For a workload where most tasks are IO-bound and short-lived, this is exactly the right design. The cost of an occasional task running on the “wrong” core is dwarfed by the cost of leaving cores idle.

Where it breaks

The problems start when:

  1. Tasks operate on a working set big enough to spill out of L2/L3.
  2. Memory bandwidth or remote-node latency starts mattering on the critical path.
  3. Tail-latency SLOs are tight enough that “the worker that picked up this task happened to be on a different socket from the data” is a sin you can’t afford.

Then the work-stealing scheduler — the thing that was a feature for throughput — actively works against you. A future that was carefully placed near its data on worker 0 gets stolen by an idle worker 8 on the other socket. Now every memory access on that task is paying the cross-node tax described in the numaperf README: 2–3x compared to local access. The runtime didn’t know the data was on node 0. From its point of view, all CPUs are interchangeable.

This is not a bug in Tokio. It’s a deliberate decision: optimise for the common case. The common case is not yours.

Pinning as a foundation

The first move, if you’re doing NUMA-sensitive work, is to take pinning back from the runtime. This is what ScopedPin exists for in numaperf: a RAII handle that pins the current thread to a set of CPUs and restores the previous affinity when it drops. The “scoped” part matters. You don’t want a global affinity that leaks across worker-pool generations; you want affinity that exists for the lifetime of the work you’re doing.

let topo = Topology::discover()?;
let node0 = topo.numa_nodes()[0].id();
let _pin = ScopedPin::to_node(&topo, node0)?;
// This thread now executes only on node 0's CPUs.
// When _pin drops, prior affinity is restored.

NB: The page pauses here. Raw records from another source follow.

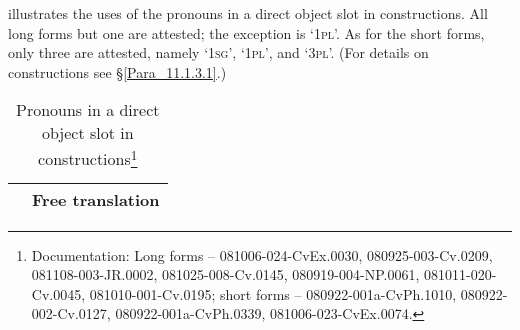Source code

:  illustrates the uses of the pronouns in a direct object slot in  constructions. All long forms but one are attested; the exception is  ‘\textsc{1pl}’. As for the short forms, only three are attested, namely  ‘\textsc{1sg}’,  ‘\textsc{1pl}’, and  ‘\textsc{3pl}’. (For details on  constructions see §\ref{Para_11.1.3.1}.)


\begin{table}[p]

\caption[Pronouns in a direct object slot in  constructions]{Pronouns in a direct object slot in  constructions\footnote{Documentation: Long  forms – 081006-024-CvEx.0030, 080925-003-Cv.0209, 081108-003-JR.0002, 081025-008-Cv.0145, 080919-004-NP.0061, 081011-020-Cv.0045, 081010-001-Cv.0195; short  forms – 080922-001a-CvPh.1010, 080922-002-Cv.0127, 080922-001a-CvPh.0339, 081006-023-CvEx.0074.}}\label{Table_6.4}

\begin{tabular}{ll}
\lsptoprule
 \multicolumn{1}{c}{Example} &  \multicolumn{1}{c}{Free translation}\\
\midrule


\end{tabular}
\end{table}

The honest caveat: if you call this from inside a generic worker pool that the runtime owns, you are pinning a worker that the runtime expected to be free to move. Some runtimes cope. Some get confused. In general, you want to either own the worker thread yourself, or use a runtime that exposes a “spawn on a specific worker” hook.

Scheduling, when you have to do it yourself

Once threads are pinned and data is placed, you usually want a scheduler that respects both. This is the gap that numaperf’s NumaExecutor is designed to fill: per-node worker pools, with explicit submission of work to a particular node, and optional work stealing within a node only.

The model:

  • Each NUMA node has its own pool of workers, all pinned to that node’s CPUs.
  • Each pool has its own local queue.
  • Submitting work takes a node hint; the executor places it on a worker in that node’s pool.
  • Work stealing, if enabled, is constrained to within the same node. A node-1 worker never steals from a node-0 worker.

The cost of this model is that you give up some throughput. A worker can be idle while another node’s queue is backed up, and the scheduler will not let it help. In return, you get a strong locality guarantee: a task submitted to node 0 will run on node 0’s CPUs, accessing node 0’s memory, end of story. For workloads where tail latency matters more than peak throughput, that’s a trade you’d take every time.

A pragmatic hybrid

You do not have to choose. The pattern that works in practice is to keep your general-purpose async runtime for most of the application — the parts that handle config, control planes, observability, RPC — and carve out a dedicated set of workers for the latency-critical work.

Concretely:

  1. Run Tokio (or your runtime of choice) with its default settings for the control plane.
  2. At startup, discover topology and spin up a numaperf-style executor for the hot path, with workers pinned to specific nodes.
  3. The control plane hands off work to the per-node executor via a bounded channel.
  4. The hot path never blocks on, or shares state with, the control plane’s threads.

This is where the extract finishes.